There is a company who are bringing a commercial version of ZFS to the Mac. The guy who's running it is the guy who lead the team that made HFS+ and was on the team that started Apple's efforts to include ZFS. I've been in e-mail contact with them, they have an open beta coming rather soon. I didn't get a date but I expect it before June comes and goes.
Until then, there's MacZFS, which is an open-source implementation of ZFS. It's not as up-to-date as Z-410 from Ten's Compliment is going to be, but it's based of a mature, stable iteration of ZFS. Bonus points for the two will be compatible when Z-410 hits the market.
As for errors in the filesystem, every file has a checksum and as files are read and written the checksum is... well... checked.
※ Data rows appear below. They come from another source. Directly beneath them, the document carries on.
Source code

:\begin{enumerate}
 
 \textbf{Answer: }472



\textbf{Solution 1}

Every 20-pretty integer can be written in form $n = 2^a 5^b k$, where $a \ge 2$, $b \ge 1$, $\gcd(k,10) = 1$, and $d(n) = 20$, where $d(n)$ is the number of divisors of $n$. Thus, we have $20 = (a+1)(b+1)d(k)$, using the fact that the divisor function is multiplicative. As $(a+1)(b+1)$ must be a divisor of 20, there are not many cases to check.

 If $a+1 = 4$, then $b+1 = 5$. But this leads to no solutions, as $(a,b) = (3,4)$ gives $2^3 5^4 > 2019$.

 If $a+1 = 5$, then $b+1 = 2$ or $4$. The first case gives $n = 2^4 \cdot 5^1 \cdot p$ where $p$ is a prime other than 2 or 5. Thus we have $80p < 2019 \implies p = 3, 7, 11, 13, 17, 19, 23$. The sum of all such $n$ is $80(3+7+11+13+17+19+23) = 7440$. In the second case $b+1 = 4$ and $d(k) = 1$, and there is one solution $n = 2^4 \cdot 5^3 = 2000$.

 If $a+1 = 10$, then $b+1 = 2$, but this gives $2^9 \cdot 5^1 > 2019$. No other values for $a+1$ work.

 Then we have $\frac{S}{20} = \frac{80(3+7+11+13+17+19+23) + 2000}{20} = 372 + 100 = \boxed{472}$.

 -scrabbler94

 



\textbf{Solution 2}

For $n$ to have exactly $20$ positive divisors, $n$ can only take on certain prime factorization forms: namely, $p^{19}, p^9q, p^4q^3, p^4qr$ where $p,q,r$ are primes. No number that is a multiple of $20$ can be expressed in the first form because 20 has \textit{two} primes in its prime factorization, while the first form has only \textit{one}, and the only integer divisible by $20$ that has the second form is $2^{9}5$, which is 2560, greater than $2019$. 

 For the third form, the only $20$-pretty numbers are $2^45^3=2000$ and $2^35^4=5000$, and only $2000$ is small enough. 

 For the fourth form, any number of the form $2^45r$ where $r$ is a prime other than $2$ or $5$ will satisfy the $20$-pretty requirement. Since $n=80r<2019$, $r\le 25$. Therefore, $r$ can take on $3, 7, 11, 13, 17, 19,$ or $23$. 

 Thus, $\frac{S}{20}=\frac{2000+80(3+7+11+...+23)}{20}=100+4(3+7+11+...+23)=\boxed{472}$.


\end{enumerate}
If an error is found and you're using mirroring or RAIDZ if will fix the problem automatically. It won't corrupt it further as it's based of a valid checksum. That part is pretty nifty. But it gets better. ZFS uses copy-on-write whenever you do anything that involved editing the directory (rename, copy, move, delete, ect.) which makes it virtually impossible to lose data if, say, your power went out right as it was writing to the drives. With RAID you could be looking at a dead array quite easily. ZFS? Well, the files you were moving won't have been moved.
Seriously, I've been reading up on this and asking around for the past week and right now I'm waiting for the catch. Because I can't find one.